Data to process –
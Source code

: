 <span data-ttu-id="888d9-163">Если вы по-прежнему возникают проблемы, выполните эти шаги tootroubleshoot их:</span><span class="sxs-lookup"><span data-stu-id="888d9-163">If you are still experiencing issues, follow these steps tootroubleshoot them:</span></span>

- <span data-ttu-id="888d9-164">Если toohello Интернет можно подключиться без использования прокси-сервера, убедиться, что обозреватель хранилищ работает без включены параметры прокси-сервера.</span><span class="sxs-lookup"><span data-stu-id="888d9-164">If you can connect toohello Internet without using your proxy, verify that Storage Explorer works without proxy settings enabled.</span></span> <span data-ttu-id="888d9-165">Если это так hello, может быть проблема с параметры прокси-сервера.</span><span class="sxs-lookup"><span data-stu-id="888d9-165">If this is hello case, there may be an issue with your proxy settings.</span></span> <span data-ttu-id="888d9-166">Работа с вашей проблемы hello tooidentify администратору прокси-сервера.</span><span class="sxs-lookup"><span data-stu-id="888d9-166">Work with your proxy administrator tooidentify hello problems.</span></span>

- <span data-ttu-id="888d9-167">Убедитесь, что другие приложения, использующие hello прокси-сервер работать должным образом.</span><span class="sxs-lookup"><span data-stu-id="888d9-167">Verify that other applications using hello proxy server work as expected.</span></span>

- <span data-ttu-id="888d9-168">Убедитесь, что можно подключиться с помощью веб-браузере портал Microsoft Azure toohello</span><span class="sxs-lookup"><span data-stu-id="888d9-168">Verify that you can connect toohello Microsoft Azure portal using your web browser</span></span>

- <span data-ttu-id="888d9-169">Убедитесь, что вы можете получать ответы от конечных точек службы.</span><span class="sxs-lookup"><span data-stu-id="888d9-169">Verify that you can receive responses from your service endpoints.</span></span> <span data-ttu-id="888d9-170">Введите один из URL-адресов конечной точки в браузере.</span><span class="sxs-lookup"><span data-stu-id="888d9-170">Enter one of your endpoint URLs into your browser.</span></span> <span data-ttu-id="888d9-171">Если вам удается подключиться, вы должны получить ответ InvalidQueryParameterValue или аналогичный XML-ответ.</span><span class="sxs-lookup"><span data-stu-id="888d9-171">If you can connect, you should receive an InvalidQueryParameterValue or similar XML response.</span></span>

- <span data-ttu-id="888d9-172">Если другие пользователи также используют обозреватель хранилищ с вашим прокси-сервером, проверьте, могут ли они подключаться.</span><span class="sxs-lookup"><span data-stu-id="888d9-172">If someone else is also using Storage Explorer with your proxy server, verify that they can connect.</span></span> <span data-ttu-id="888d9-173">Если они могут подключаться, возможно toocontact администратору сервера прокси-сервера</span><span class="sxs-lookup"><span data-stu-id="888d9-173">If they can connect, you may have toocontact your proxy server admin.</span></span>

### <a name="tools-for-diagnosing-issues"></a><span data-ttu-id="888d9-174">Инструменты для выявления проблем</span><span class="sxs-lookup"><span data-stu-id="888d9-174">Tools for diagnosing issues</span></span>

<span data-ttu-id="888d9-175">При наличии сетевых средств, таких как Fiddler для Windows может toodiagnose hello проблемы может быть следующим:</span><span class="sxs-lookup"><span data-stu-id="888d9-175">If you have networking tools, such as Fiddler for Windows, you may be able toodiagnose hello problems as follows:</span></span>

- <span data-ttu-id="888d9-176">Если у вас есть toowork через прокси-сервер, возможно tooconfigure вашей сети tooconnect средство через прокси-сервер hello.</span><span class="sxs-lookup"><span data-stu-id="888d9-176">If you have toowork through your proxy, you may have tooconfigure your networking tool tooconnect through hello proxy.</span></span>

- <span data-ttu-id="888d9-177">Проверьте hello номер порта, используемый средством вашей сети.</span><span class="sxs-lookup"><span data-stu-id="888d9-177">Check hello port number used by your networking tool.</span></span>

--

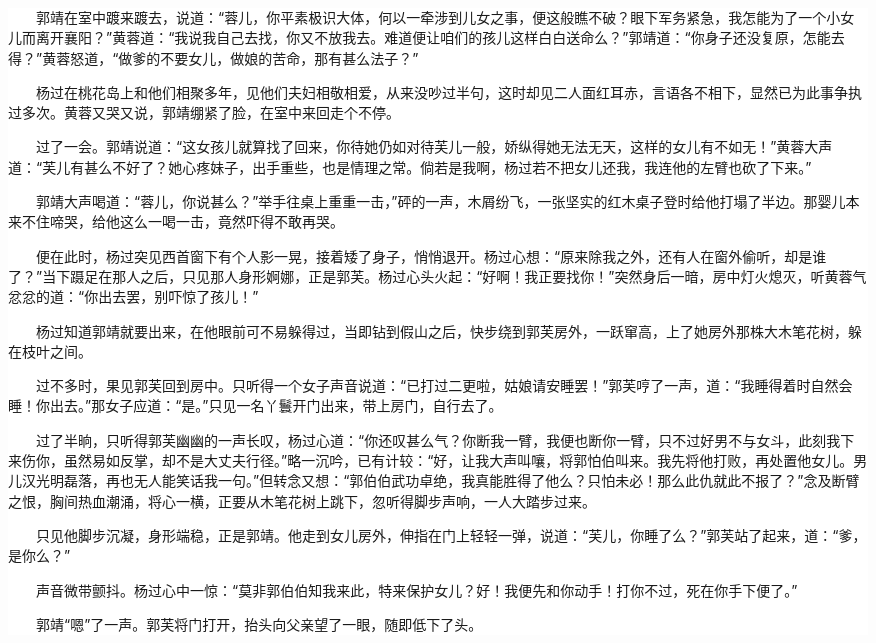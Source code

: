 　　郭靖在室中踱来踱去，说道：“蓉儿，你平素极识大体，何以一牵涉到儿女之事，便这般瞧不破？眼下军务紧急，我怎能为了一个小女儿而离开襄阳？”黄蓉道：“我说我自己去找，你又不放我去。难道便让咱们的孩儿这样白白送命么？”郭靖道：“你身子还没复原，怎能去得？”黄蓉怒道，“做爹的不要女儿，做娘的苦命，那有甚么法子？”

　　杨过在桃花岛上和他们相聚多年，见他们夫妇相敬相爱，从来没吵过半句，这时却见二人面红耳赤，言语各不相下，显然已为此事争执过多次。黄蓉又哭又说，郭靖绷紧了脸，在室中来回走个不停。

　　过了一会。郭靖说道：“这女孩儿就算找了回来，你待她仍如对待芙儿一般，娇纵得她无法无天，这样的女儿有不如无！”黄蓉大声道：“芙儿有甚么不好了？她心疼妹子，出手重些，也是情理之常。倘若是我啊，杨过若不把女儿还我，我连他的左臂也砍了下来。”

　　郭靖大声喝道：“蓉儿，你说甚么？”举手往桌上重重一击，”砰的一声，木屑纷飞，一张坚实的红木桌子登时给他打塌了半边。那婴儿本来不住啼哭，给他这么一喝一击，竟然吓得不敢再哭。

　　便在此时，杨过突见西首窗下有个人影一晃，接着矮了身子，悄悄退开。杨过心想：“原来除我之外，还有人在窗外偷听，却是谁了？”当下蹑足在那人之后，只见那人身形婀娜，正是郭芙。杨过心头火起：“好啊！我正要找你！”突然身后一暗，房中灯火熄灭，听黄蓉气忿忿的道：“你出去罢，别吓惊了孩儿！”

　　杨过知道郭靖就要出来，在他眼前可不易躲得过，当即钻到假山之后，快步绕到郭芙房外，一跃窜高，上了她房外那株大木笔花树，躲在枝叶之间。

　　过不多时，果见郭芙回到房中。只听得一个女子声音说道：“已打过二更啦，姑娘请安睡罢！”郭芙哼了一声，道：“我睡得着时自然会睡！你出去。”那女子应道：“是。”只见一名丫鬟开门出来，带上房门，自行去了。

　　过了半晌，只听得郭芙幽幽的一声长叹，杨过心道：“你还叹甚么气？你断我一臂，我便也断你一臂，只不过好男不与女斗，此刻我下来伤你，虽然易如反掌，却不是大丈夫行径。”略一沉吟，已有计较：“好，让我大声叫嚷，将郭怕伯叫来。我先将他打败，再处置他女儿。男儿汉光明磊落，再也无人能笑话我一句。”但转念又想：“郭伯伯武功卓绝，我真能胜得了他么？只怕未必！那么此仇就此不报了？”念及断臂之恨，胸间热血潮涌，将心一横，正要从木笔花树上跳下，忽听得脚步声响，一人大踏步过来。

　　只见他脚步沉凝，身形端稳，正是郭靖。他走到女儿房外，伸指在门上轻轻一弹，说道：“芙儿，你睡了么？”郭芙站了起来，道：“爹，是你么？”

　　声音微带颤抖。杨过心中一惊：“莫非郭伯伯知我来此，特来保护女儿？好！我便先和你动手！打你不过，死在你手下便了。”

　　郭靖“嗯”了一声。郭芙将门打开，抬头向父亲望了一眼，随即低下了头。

What you have to do –
Word for word, restate the lines of the listing above starting at the line with "杨过在桃花岛上和他们相聚多年" and ending at the line with "过不多时，果见郭芙回到房中。", and nothing outside them.

Written answer –
　　杨过在桃花岛上和他们相聚多年，见他们夫妇相敬相爱，从来没吵过半句，这时却见二人面红耳赤，言语各不相下，显然已为此事争执过多次。黄蓉又哭又说，郭靖绷紧了脸，在室中来回走个不停。

　　过了一会。郭靖说道：“这女孩儿就算找了回来，你待她仍如对待芙儿一般，娇纵得她无法无天，这样的女儿有不如无！”黄蓉大声道：“芙儿有甚么不好了？她心疼妹子，出手重些，也是情理之常。倘若是我啊，杨过若不把女儿还我，我连他的左臂也砍了下来。”

　　郭靖大声喝道：“蓉儿，你说甚么？”举手往桌上重重一击，”砰的一声，木屑纷飞，一张坚实的红木桌子登时给他打塌了半边。那婴儿本来不住啼哭，给他这么一喝一击，竟然吓得不敢再哭。

　　便在此时，杨过突见西首窗下有个人影一晃，接着矮了身子，悄悄退开。杨过心想：“原来除我之外，还有人在窗外偷听，却是谁了？”当下蹑足在那人之后，只见那人身形婀娜，正是郭芙。杨过心头火起：“好啊！我正要找你！”突然身后一暗，房中灯火熄灭，听黄蓉气忿忿的道：“你出去罢，别吓惊了孩儿！”

　　杨过知道郭靖就要出来，在他眼前可不易躲得过，当即钻到假山之后，快步绕到郭芙房外，一跃窜高，上了她房外那株大木笔花树，躲在枝叶之间。

　　过不多时，果见郭芙回到房中。只听得一个女子声音说道：“已打过二更啦，姑娘请安睡罢！”郭芙哼了一声，道：“我睡得着时自然会睡！你出去。”那女子应道：“是。”只见一名丫鬟开门出来，带上房门，自行去了。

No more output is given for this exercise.